On the day in 2014 that Saracens launch their new home and away kit for the season with the approval of fans across the social media spectrum, it is worth recalling that such Club shirt changes were not always greeted with universal enthusiasm in Victorian times….

Saracens 1st XV 1894-95

The new hooped shirts, worn proudly by the Saracens 1st XV 1894-95

From its foundation in 1876, the Club had adopted the following playing kit across all teams “black jersey with red star and crescent on left breast, white knickerbockers and red stockings“.

While the Rugby Football Union was busy struggling with the rather weightier matter of should the value of a try be increased from 2 points to 3 points, following ‘strong agitation‘ from many member clubs (it would be, forthwith, they announced) the Saracens Committee, it appears, were rather more focused on their players’ appearance for the next season!

After what appears to have been a number of heated meetings, the Committee decided upon a major change of look for the 1894-95 season, with the new strip comprising “a jersey with red, white and black hoops, star and crescent on the left breast, white knickerbockers and red stockings“. Stripes, it appears, were in!

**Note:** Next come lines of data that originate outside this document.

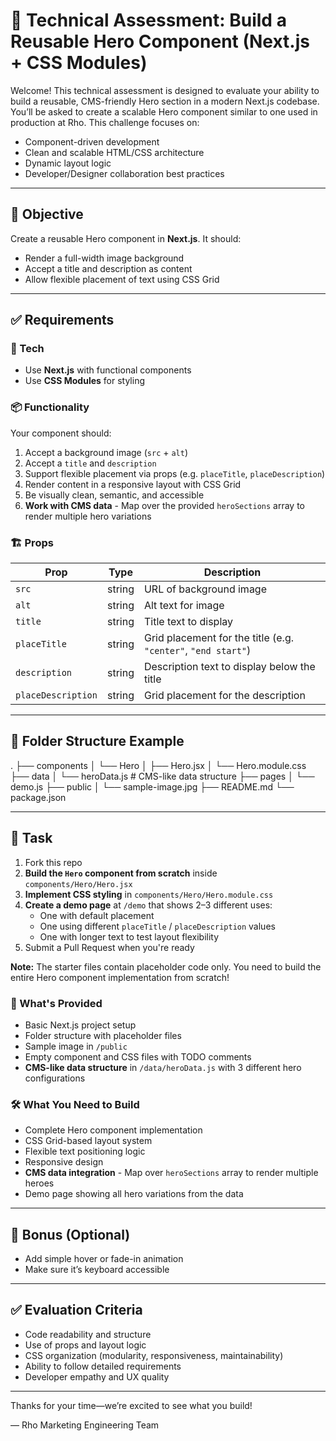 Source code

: # 🧪 Technical Assessment: Build a Reusable Hero Component (Next.js + CSS Modules)

Welcome! This technical assessment is designed to evaluate your ability to build a reusable, CMS-friendly Hero section in a modern Next.js codebase. You’ll be asked to create a scalable Hero component similar to one used in production at Rho. This challenge focuses on:

- Component-driven development
- Clean and scalable HTML/CSS architecture
- Dynamic layout logic
- Developer/Designer collaboration best practices

---

## 🧠 Objective

Create a reusable Hero component in **Next.js**. It should:

- Render a full-width image background
- Accept a title and description as content
- Allow flexible placement of text using CSS Grid

---

## ✅ Requirements

### 🔧 Tech

- Use **Next.js** with functional components
- Use **CSS Modules** for styling

### 📦 Functionality

Your component should:

1. Accept a background image (`src` + `alt`)
2. Accept a `title` and `description`
3. Support flexible placement via props (e.g. `placeTitle`, `placeDescription`)
4. Render content in a responsive layout with CSS Grid
5. Be visually clean, semantic, and accessible
6. **Work with CMS data** - Map over the provided `heroSections` array to render multiple hero variations

### 🏗️ Props

| Prop               | Type   | Description                                                   |
| ------------------ | ------ | ------------------------------------------------------------- |
| `src`              | string | URL of background image                                       |
| `alt`              | string | Alt text for image                                            |
| `title`            | string | Title text to display                                         |
| `placeTitle`       | string | Grid placement for the title (e.g. `"center"`, `"end start"`) |
| `description`      | string | Description text to display below the title                   |
| `placeDescription` | string | Grid placement for the description                            |

---

## 📁 Folder Structure Example

.
├── components
│ └── Hero
│ ├── Hero.jsx
│ └── Hero.module.css
├── data
│ └── heroData.js # CMS-like data structure
├── pages
│ └── demo.js
├── public
│ └── sample-image.jpg
├── README.md
└── package.json

---

## 🎯 Task

1. Fork this repo
2. **Build the `Hero` component from scratch** inside `components/Hero/Hero.jsx`
3. **Implement CSS styling** in `components/Hero/Hero.module.css`
4. **Create a demo page** at `/demo` that shows 2–3 different uses:
   - One with default placement
   - One using different `placeTitle` / `placeDescription` values
   - One with longer text to test layout flexibility
5. Submit a Pull Request when you're ready

**Note:** The starter files contain placeholder code only. You need to build the entire Hero component implementation from scratch!

### 🏁 What's Provided

- Basic Next.js project setup
- Folder structure with placeholder files
- Sample image in `/public`
- Empty component and CSS files with TODO comments
- **CMS-like data structure** in `/data/heroData.js` with 3 different hero configurations

### 🛠️ What You Need to Build

- Complete Hero component implementation
- CSS Grid-based layout system
- Flexible text positioning logic
- Responsive design
- **CMS data integration** - Map over `heroSections` array to render multiple heroes
- Demo page showing all hero variations from the data

---

## 🧩 Bonus (Optional)

- Add simple hover or fade-in animation
- Make sure it’s keyboard accessible

---

## ✅ Evaluation Criteria

- Code readability and structure
- Use of props and layout logic
- CSS organization (modularity, responsiveness, maintainability)
- Ability to follow detailed requirements
- Developer empathy and UX quality

---

Thanks for your time—we’re excited to see what you build!

— Rho Marketing Engineering Team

Unlike the complimentary feedback Saracens are receiving today from their new Club shirt announcement, this decision by the Saracens Committee was to reverberate for more than 20 years. One particularly disgruntled former member, AE Akerman, travelled back from Scotland to several Annual General Meetings after 1918 to air his grievance “His endless grouse – and he lost no opportunity in ventilating it – was that the Club should revert back to its original black jersey“. Club historian ORG Williams notes wrily that it was “a curious fact” that AE Akerman had been a Committee member in 1893-4 and so “had presumably authorised this change…“!

new shirts 2014

Saracens launch their new shirts for 2014-15

No such popular dissent with the choice of Saracens club shirt 120 years later….and good to see that stripes are still in!